If I got it right, you need to nullify an array, or a sub-range of an array containing references to objects to make them eligible for GC. And you have a regular Java array, which stores data on-heap.
Answering your question, System.arrayCopy is the fastest way to null a sub-range of an array. It is worse memory-wise than Arrays.fill though, since you would have to allocate twice as much memory to hold references at worst case for an array of nulls you can copy from. Though if you need to fully null an array, even faster would be just to create a new empty array (e.g. new Object[desiredLength]) and replace the one you want to nullify with it.
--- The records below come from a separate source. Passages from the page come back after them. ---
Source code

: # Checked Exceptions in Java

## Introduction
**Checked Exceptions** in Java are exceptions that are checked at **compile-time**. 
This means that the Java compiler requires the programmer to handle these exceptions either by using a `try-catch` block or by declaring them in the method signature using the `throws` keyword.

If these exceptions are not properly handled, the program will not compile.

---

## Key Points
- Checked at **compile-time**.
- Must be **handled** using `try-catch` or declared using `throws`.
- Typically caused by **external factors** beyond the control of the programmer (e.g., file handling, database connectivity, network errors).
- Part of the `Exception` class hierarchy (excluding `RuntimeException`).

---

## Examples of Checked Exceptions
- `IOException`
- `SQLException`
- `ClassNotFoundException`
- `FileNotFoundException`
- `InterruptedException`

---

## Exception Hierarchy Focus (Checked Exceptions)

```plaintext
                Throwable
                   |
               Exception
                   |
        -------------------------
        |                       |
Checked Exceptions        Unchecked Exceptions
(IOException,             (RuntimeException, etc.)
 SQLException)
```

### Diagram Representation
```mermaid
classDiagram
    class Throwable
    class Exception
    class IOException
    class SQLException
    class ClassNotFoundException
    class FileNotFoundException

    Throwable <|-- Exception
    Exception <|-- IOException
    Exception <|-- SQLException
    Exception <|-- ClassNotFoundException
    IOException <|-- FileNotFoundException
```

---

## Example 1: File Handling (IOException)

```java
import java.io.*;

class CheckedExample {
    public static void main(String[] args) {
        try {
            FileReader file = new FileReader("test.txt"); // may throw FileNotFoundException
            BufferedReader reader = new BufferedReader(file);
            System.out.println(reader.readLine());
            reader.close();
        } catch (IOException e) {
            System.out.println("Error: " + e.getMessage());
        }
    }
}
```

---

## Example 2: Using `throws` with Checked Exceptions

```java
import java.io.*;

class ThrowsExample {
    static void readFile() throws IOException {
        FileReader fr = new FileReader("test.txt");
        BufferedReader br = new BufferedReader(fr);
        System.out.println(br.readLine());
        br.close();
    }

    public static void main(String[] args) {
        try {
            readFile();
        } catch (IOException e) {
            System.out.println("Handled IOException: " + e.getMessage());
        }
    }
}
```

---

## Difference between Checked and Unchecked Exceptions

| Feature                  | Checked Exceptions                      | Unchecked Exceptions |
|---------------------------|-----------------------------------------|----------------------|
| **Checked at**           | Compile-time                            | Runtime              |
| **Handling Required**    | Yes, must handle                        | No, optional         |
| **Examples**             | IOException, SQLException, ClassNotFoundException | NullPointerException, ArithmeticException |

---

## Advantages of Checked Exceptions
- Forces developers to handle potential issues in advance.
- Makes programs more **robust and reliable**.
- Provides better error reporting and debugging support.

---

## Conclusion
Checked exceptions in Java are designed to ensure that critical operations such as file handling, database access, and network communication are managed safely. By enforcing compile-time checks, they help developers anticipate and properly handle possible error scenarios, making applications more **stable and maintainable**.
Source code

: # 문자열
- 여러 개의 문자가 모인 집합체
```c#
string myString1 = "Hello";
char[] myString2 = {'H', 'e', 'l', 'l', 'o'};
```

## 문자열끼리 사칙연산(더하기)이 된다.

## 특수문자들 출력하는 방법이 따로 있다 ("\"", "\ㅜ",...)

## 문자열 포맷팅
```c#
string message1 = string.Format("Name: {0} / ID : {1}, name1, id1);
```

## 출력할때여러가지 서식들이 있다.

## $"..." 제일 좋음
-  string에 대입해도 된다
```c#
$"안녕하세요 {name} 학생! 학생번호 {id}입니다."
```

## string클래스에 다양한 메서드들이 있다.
Unsafe, DirectByteBuffer, DirectLongBuffer implementations doesn't provide any performance gain in a naive straight-forward implementation (i.e. if you just replace the Array with DirectByteBuffer or Unsafe). They are slower then bulk System.arrayCopy as well. Since those implementations have nothing to do with Java Array, they're out of scope of your question anyway.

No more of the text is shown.